Requirement: Return the entries that follow exactly, with no images.

Pictures paired with source code:
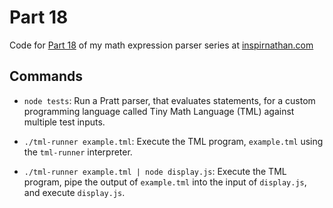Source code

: # Part 18
Code for [Part 18](https://inspirnathan.com/posts/166-small-programming-language-with-pratt-parser-using-javascript/) of my math expression parser series at [inspirnathan.com](https://inspirnathan.com)

## Commands
* `node tests`: Run a Pratt parser, that evaluates statements, for a custom programming language called Tiny Math Language (TML) against multiple test inputs.

* `./tml-runner example.tml`: Execute the TML program, `example.tml` using the `tml-runner` interpreter.

* `./tml-runner example.tml | node display.js`: Execute the TML program, pipe the output of `example.tml` into the input of `display.js`, and execute `display.js`.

Worked solution:
Source code

: # Part 18
Code for [Part 18](https://inspirnathan.com/posts/166-small-programming-language-with-pratt-parser-using-javascript/) of my math expression parser series at [inspirnathan.com](https://inspirnathan.com)

## Commands
* `node tests`: Run a Pratt parser, that evaluates statements, for a custom programming language called Tiny Math Language (TML) against multiple test inputs.

* `./tml-runner example.tml`: Execute the TML program, `example.tml` using the `tml-runner` interpreter.

* `./tml-runner example.tml | node display.js`: Execute the TML program, pipe the output of `example.tml` into the input of `display.js`, and execute `display.js`.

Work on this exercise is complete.